Четыре драмы и одна комедия

Кайгородова Светлана
Шестнадцатый век. Лихолетье. Охота на бесть да ведьм.
Сидит на престоле ленивый и злой Вильгельм.
И чувствует шатки и хлипки Законье его и Власть.
То слуги судачат, то стражники ржут, словно кони – позорно, страсть!
Вильгельму жениться опять вдруг приспичило в сорок, чуть с лишним, лет,
и вот, одевает доспехи, сзывает подручных, "привинчен" шлем, арбалет.
Царевн* чистокровных близ, около – вовсе не пОлно, не пруд пруди:
к кому не иди – то стара, то глупа, то с изъяном. А чаще – «Ох, Господи!»
«Седлайте-ка мне вороного!», – раз кажет, спросонья, Царь – «Еду в путь!»
И думает: «Как бы мне, как бы мне времечко, звано-обетные правила обмануть?»
Востоком чудит Шамаханская, у Запада – леди милейшие – то не лесть.
Но властны, скупы, своенравны – зато Род, и Чин, и Честь.
О Северных дамах, свободных по сЕрдцу, доселе ни сном Вильгельм
и, впрочем, решил он, как ране решил бы – в любой из обычных дней:
«Мол, слишком затратны "потуги" посвататься, тягостны в даль пути».
А девы из местных, из люда не барского – нЕмы, что рыбы. «Сгинь!»

«Вот, эта, из княжеской ветви – воспитана, вроде бы статна и не глупа», –
подумал Вильгельм, пару дней, и пошёл напролом, в "напалм".
– Что скажете, Леди, каков Ваш ответ – «Да», «Конечно» или «Конечно, да»?!
И правду глаголют – у барышень умных, начитанных, с роду прескверный нрав.
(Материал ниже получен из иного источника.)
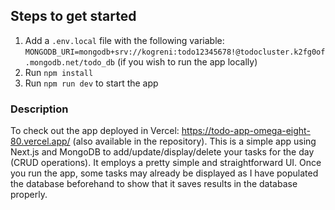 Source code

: ## Steps to get started
1. Add a `.env.local` file with the following variable: `MONGODB_URI=mongodb+srv://kogreni:todo12345678!@todocluster.k2fg0of.mongodb.net/todo_db` (if you wish to run the app locally)
2. Run `npm install`
3. Run `npm run dev` to start the app

### Description
To check out the app deployed in Vercel: https://todo-app-omega-eight-80.vercel.app/ (also available in the repository).
This is a simple app using Next.js and MongoDB to add/update/display/delete your tasks for the day (CRUD operations). It employs a pretty simple and straightforward UI.
Once you run the app, some tasks may already be displayed as I have populated the database beforehand to show that it saves results in the database properly.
Женился Вильгельм в первый... третий, четвёртый; увольте, не в пятый раз.
И каждую ночь – со свечой, не смыкает (чуть торкнет, чуть дрогнет) неспящих глаз:
то заговор чудится, сплетни, наветы, злорадство беспутных слуг.
– Нет, думы о свадьбе Величества Славного – явно же не к добру!
Законы законами, верное слово Властителя в споре: «Развод иль казнь?»
Вильгельма не любит жена, и народ – молчаливо и тихо. Не к зверю ж в пасть?
Вильгельм по утрам просыпается весь во седьмом да сыром поту:
«Врача мне! – Колдун чёртов. Повар – тиран, отравитель!
Где прИстав, охранник? Плут!»

...
А веком чуть позже, в стране вечных солнц, землянично-цветных полян:
покажется нАперво – райская, Богом Все-мудрым возлюблена та земля.
Ни Царств здесь, ни войн – словно кануло, сплыло, впредь не было испокон.
Спроси у любого мирянина сельского: слышал про Власть, Закон?
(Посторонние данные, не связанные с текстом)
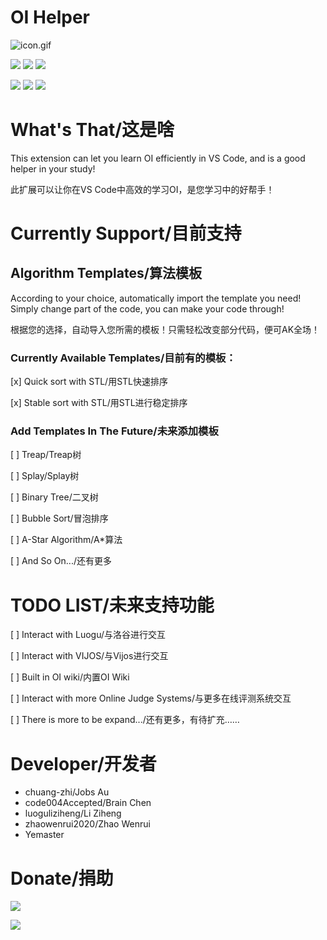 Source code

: # OI Helper
![icon.gif](https://i.loli.net/2020/07/27/9aUvbWzlAiQoeut.gif)

![](https://img.shields.io/github/languages/count/oi-dev-group/OI-Helper?style=for-the-badge) ![](https://img.shields.io/github/languages/top/oi-dev-group/OI-Helper?style=for-the-badge) ![](https://img.shields.io/github/license/oi-dev-group/OI-helper?style=for-the-badge) 

![](https://img.shields.io/github/followers/oi-dev-group?style=social) ![](https://img.shields.io/github/forks/oi-dev-group/OI-Helper?style=social) ![](https://img.shields.io/github/stars/oi-dev-group/OI-Helper?style=social) 

# What's That/这是啥
This extension can let you learn OI efficiently in VS Code, and is a good helper in your study!

此扩展可以让你在VS Code中高效的学习OI，是您学习中的好帮手！

# Currently Support/目前支持

## Algorithm Templates/算法模板

According to your choice, automatically import the template you need! Simply change part of the code, you can make your code through!

根据您的选择，自动导入您所需的模板！只需轻松改变部分代码，便可AK全场！

### Currently Available Templates/目前有的模板：

[x] Quick sort with STL/用STL快速排序

[x] Stable sort with STL/用STL进行稳定排序

### Add Templates In The Future/未来添加模板

[ ] Treap/Treap树

[ ] Splay/Splay树

[ ] Binary Tree/二叉树

[ ] Bubble Sort/冒泡排序

[ ] A-Star Algorithm/A*算法

[ ] And So On.../还有更多

# TODO LIST/未来支持功能

[ ] Interact with Luogu/与洛谷进行交互

[ ] Interact with VIJOS/与Vijos进行交互

[ ] Built in OI wiki/内置OI Wiki

[ ] Interact with more Online Judge Systems/与更多在线评测系统交互

[ ] There is more to be expand.../还有更多，有待扩充……

# Developer/开发者

* chuang-zhi/Jobs Au
* code004Accepted/Brain Chen
* luoguliziheng/Li Ziheng
* zhaowenrui2020/Zhao Wenrui
* Yemaster 

# Donate/捐助

![](https://www.chuangzhi.cf/images/wechatpay.png)

![](https://www.chuangzhi.cf/images/qqpay.png)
Обычный пастух из рыбацкой семьи, сам себе на уме, был Царём и грозой полей.
А звали юнца – воспевателя Солнц, покорителя «Вся» – златокудрый Лель.
Ох, сколько девичьих и дамских сердец он, как грецкий орех иль кокос, сколол...
И девы с кручин – ворожили, душились, травились, топились в пучине чащоб-болот.

Ходили легенды тех мест да окрест, мол, русалки, восставши, пошли во свет.
Ну, ноги как ноги, ни жабр, чешуи, плавников – словно крыл, ни хвостов вроде нет!
Но каждой – лишь стОит взыграть сердобольно, в порыве всей страсти, решался Лель –
болотную чернь поднимала: тянулись землёю, ползли прямиком, в солянОй волне.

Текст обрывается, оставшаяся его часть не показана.